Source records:
━━━

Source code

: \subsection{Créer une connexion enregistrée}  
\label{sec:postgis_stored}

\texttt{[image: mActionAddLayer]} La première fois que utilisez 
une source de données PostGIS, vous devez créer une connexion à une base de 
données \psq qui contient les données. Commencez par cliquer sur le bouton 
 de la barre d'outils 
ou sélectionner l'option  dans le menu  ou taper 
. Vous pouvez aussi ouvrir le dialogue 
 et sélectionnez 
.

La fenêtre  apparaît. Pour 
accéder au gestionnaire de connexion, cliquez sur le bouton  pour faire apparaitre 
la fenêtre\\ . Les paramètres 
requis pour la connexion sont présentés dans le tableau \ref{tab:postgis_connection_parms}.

━━━

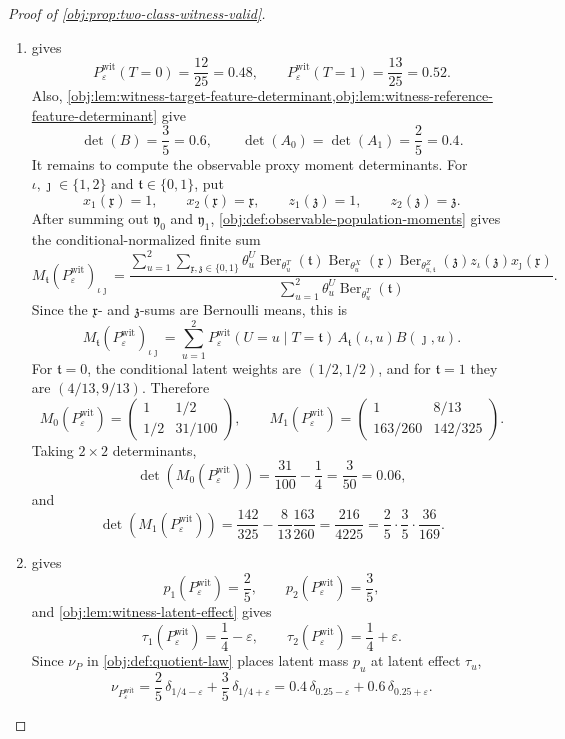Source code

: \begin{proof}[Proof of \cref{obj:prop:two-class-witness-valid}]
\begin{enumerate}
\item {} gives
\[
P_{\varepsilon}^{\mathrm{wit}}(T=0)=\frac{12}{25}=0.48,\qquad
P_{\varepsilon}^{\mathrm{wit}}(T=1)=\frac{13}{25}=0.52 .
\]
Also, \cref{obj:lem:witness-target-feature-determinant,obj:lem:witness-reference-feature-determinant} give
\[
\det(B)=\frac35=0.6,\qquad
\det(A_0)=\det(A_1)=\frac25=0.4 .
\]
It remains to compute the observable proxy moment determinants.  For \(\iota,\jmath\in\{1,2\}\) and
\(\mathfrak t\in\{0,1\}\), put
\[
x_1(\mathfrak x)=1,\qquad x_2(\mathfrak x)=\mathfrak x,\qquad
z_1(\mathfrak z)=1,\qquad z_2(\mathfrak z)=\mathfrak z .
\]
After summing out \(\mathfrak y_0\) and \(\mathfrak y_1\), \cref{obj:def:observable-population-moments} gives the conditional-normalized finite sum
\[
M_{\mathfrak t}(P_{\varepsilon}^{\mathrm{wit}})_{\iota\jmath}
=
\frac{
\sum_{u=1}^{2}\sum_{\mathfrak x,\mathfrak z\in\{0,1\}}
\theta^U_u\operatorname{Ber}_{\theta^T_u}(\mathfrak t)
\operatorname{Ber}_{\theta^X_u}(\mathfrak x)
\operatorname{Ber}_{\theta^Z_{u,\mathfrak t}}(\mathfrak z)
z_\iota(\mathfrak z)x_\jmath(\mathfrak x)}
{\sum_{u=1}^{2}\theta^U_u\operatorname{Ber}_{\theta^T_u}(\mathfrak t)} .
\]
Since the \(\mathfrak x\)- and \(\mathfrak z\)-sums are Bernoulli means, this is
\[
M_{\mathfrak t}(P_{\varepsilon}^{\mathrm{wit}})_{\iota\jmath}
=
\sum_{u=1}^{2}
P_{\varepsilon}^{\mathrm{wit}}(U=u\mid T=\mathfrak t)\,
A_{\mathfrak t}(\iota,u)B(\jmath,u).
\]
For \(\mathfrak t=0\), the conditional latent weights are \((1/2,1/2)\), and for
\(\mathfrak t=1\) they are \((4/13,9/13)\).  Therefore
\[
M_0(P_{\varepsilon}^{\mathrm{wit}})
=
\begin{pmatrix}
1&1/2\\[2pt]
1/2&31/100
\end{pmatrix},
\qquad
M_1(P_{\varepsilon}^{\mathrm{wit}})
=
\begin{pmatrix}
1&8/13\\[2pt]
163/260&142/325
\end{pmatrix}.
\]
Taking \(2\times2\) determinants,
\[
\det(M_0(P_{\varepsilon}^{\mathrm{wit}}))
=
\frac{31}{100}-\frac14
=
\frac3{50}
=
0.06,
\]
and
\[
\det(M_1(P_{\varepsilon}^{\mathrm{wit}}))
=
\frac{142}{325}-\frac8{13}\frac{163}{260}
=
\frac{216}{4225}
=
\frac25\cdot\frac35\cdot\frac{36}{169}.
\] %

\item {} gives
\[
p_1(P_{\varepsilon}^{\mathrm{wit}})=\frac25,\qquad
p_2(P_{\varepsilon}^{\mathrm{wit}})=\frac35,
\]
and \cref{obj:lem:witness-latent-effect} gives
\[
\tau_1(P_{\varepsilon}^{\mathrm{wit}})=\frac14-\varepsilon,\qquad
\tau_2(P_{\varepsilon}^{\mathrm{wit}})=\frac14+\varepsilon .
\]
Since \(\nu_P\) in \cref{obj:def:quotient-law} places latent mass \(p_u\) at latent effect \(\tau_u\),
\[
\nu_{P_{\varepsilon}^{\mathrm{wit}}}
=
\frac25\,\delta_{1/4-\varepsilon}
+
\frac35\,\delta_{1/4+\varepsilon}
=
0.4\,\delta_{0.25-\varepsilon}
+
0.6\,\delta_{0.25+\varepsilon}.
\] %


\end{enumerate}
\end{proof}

━━━

TASK BRIEF => Your answer should be each line from the entries that includes the string "Since".

EXPECTED ANSWER =>
Since the \(\mathfrak x\)- and \(\mathfrak z\)-sums are Bernoulli means, this is
Since \(\nu_P\) in \cref{obj:def:quotient-law} places latent mass \(p_u\) at latent effect \(\tau_u\),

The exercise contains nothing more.